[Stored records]
* * *

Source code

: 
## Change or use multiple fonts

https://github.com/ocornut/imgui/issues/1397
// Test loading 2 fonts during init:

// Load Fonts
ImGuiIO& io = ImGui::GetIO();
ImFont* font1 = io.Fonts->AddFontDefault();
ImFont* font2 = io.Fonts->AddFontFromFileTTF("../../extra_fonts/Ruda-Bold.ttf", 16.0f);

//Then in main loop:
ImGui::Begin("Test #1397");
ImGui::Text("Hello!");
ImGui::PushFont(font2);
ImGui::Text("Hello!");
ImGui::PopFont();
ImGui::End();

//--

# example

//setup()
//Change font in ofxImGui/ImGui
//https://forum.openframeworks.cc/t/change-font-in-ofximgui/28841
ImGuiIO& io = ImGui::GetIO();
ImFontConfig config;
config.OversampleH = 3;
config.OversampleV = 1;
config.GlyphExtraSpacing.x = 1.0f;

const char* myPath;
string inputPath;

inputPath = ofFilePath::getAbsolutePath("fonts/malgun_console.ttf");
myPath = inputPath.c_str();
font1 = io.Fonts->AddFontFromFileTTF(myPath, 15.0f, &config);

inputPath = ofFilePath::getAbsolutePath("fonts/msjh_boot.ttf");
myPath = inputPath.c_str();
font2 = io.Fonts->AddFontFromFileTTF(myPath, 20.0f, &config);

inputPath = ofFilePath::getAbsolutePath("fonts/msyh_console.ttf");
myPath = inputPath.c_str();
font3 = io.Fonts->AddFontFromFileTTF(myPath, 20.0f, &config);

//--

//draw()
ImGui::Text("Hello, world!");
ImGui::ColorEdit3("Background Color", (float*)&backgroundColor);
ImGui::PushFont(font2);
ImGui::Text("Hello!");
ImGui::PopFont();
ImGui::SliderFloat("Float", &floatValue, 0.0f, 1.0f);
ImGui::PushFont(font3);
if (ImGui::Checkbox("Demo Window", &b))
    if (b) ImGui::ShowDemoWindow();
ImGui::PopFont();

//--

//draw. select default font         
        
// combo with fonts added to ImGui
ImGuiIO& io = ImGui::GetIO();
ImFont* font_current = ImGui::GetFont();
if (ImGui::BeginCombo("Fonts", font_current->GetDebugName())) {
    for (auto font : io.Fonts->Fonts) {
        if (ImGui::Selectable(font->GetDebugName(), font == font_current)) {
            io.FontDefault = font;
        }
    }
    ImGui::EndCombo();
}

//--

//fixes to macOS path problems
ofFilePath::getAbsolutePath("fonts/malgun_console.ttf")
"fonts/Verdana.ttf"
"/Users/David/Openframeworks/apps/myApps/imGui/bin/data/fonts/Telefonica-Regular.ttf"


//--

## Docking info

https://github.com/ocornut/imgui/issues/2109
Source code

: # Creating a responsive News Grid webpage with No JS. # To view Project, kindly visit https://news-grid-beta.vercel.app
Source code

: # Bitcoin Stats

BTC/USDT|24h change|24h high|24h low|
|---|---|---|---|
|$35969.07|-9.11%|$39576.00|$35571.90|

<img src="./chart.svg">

* * *

Exercise aim
Every record is to be written out verbatim.

Solution to the problem
Source code

: 
## Change or use multiple fonts

https://github.com/ocornut/imgui/issues/1397
// Test loading 2 fonts during init:

// Load Fonts
ImGuiIO& io = ImGui::GetIO();
ImFont* font1 = io.Fonts->AddFontDefault();
ImFont* font2 = io.Fonts->AddFontFromFileTTF("../../extra_fonts/Ruda-Bold.ttf", 16.0f);

//Then in main loop:
ImGui::Begin("Test #1397");
ImGui::Text("Hello!");
ImGui::PushFont(font2);
ImGui::Text("Hello!");
ImGui::PopFont();
ImGui::End();

//--

# example

//setup()
//Change font in ofxImGui/ImGui
//https://forum.openframeworks.cc/t/change-font-in-ofximgui/28841
ImGuiIO& io = ImGui::GetIO();
ImFontConfig config;
config.OversampleH = 3;
config.OversampleV = 1;
config.GlyphExtraSpacing.x = 1.0f;

const char* myPath;
string inputPath;

inputPath = ofFilePath::getAbsolutePath("fonts/malgun_console.ttf");
myPath = inputPath.c_str();
font1 = io.Fonts->AddFontFromFileTTF(myPath, 15.0f, &config);

inputPath = ofFilePath::getAbsolutePath("fonts/msjh_boot.ttf");
myPath = inputPath.c_str();
font2 = io.Fonts->AddFontFromFileTTF(myPath, 20.0f, &config);

inputPath = ofFilePath::getAbsolutePath("fonts/msyh_console.ttf");
myPath = inputPath.c_str();
font3 = io.Fonts->AddFontFromFileTTF(myPath, 20.0f, &config);

//--

//draw()
ImGui::Text("Hello, world!");
ImGui::ColorEdit3("Background Color", (float*)&backgroundColor);
ImGui::PushFont(font2);
ImGui::Text("Hello!");
ImGui::PopFont();
ImGui::SliderFloat("Float", &floatValue, 0.0f, 1.0f);
ImGui::PushFont(font3);
if (ImGui::Checkbox("Demo Window", &b))
    if (b) ImGui::ShowDemoWindow();
ImGui::PopFont();

//--

//draw. select default font         
        
// combo with fonts added to ImGui
ImGuiIO& io = ImGui::GetIO();
ImFont* font_current = ImGui::GetFont();
if (ImGui::BeginCombo("Fonts", font_current->GetDebugName())) {
    for (auto font : io.Fonts->Fonts) {
        if (ImGui::Selectable(font->GetDebugName(), font == font_current)) {
            io.FontDefault = font;
        }
    }
    ImGui::EndCombo();
}

//--

//fixes to macOS path problems
ofFilePath::getAbsolutePath("fonts/malgun_console.ttf")
"fonts/Verdana.ttf"
"/Users/David/Openframeworks/apps/myApps/imGui/bin/data/fonts/Telefonica-Regular.ttf"


//--

## Docking info

https://github.com/ocornut/imgui/issues/2109
Source code

: # Creating a responsive News Grid webpage with No JS. # To view Project, kindly visit https://news-grid-beta.vercel.app
Source code

: # Bitcoin Stats

BTC/USDT|24h change|24h high|24h low|
|---|---|---|---|
|$35969.07|-9.11%|$39576.00|$35571.90|

<img src="./chart.svg">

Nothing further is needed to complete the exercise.